» **What you have to do**
Counting only lines of the listing below that hold the word "Optional", give the total and nothing else.

***

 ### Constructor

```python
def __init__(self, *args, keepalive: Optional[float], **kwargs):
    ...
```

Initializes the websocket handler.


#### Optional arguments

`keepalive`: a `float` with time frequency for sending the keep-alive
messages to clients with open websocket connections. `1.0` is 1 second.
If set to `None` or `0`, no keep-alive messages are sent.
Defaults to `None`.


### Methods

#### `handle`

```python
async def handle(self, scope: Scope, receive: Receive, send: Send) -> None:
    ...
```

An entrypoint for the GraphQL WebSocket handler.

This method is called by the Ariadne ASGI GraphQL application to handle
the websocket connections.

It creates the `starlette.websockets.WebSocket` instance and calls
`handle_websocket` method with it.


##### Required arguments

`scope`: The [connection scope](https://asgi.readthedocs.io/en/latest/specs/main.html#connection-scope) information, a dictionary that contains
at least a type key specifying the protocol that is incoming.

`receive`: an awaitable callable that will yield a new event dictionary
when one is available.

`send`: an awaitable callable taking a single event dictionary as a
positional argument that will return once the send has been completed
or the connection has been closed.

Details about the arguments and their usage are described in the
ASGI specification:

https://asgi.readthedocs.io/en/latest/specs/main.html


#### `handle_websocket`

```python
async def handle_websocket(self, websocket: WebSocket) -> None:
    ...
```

***

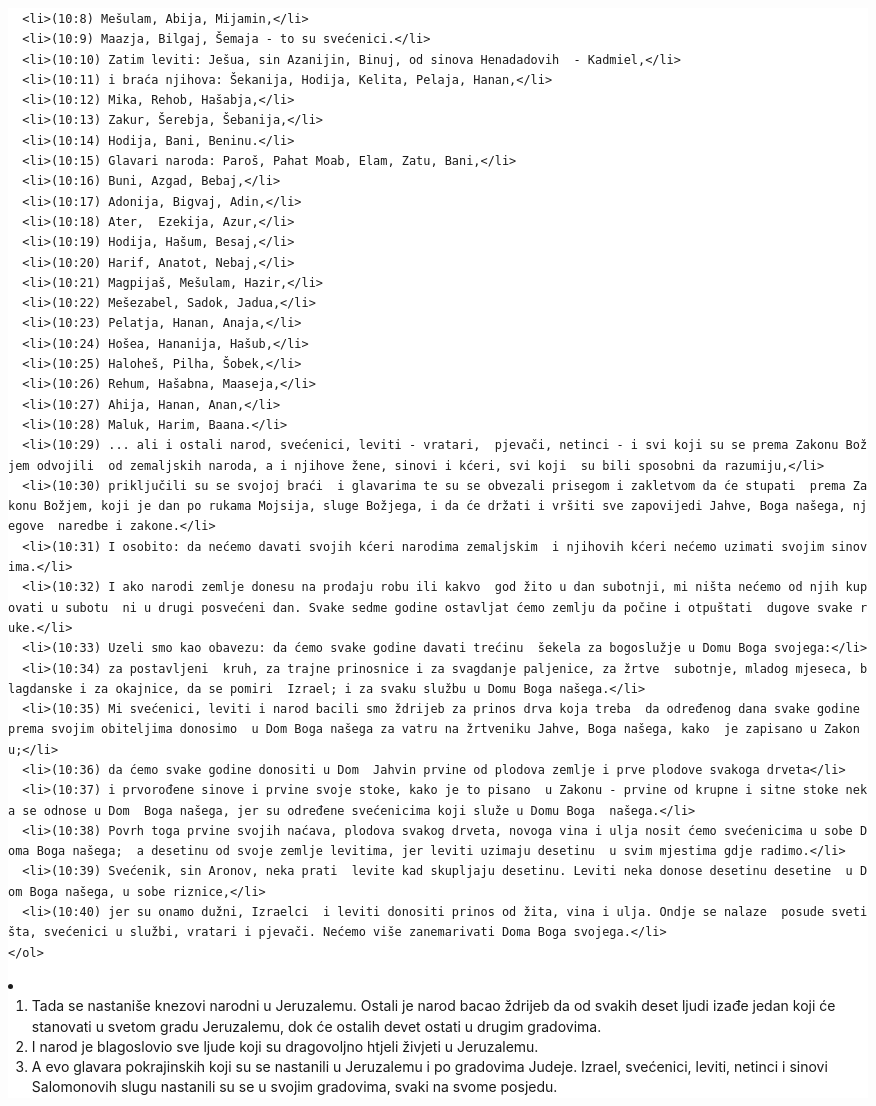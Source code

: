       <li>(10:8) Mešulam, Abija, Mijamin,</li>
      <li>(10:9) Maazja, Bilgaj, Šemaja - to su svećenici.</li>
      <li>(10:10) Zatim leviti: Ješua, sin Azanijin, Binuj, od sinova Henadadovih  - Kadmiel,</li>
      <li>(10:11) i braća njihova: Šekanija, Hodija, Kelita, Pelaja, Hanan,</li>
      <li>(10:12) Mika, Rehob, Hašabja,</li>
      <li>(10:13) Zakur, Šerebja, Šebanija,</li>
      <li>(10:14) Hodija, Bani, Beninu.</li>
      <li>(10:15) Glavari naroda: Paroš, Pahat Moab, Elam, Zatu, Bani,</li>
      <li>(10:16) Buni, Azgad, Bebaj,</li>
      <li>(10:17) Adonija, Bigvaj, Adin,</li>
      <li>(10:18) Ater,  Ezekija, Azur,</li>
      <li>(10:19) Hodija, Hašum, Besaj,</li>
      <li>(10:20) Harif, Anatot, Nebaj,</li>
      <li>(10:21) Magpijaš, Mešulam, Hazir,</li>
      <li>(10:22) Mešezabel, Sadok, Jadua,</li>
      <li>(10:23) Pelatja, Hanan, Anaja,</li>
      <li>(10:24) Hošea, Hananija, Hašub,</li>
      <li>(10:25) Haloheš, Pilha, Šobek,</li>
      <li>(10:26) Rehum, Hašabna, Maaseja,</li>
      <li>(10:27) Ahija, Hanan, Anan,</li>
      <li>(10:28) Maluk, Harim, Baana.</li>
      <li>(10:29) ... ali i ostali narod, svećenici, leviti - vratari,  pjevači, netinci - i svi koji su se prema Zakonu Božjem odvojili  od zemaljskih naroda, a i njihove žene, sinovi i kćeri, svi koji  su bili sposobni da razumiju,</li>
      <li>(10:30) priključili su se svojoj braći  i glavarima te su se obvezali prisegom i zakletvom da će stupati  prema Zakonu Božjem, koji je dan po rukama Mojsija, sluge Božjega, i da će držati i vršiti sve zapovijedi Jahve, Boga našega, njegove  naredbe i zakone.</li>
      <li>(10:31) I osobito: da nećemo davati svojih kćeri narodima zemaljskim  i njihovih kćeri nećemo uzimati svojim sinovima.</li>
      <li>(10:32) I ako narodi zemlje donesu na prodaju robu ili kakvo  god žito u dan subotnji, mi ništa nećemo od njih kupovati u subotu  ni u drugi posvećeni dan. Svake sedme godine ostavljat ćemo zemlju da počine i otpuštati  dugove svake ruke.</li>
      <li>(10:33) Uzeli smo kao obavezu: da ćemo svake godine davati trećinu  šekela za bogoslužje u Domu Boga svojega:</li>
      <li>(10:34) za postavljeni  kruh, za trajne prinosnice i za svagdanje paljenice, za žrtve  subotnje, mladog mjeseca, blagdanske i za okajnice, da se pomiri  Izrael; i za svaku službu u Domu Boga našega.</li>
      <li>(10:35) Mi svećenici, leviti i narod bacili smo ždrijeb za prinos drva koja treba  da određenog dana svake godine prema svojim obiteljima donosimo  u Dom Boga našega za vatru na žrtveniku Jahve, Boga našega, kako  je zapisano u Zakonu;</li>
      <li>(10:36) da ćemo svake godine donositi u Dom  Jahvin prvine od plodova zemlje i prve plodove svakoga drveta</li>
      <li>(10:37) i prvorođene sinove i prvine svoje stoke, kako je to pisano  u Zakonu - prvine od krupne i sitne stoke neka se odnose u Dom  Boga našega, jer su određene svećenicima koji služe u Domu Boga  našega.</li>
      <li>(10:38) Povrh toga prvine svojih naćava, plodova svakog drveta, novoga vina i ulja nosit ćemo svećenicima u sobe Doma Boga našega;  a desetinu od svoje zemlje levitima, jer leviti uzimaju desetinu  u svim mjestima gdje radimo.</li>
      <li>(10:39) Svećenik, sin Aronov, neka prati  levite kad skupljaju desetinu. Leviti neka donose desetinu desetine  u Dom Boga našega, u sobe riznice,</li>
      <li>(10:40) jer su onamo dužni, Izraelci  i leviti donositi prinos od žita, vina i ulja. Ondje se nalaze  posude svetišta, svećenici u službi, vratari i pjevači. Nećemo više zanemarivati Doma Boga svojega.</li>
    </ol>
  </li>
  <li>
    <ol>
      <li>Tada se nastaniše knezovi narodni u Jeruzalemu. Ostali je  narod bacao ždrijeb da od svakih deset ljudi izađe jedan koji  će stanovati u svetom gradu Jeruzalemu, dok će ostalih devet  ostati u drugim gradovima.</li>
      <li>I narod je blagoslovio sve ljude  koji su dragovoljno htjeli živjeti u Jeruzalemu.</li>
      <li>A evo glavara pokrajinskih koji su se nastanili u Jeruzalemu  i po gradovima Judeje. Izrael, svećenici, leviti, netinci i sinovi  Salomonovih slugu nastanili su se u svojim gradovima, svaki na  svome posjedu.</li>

***

» **Result for this exercise**
2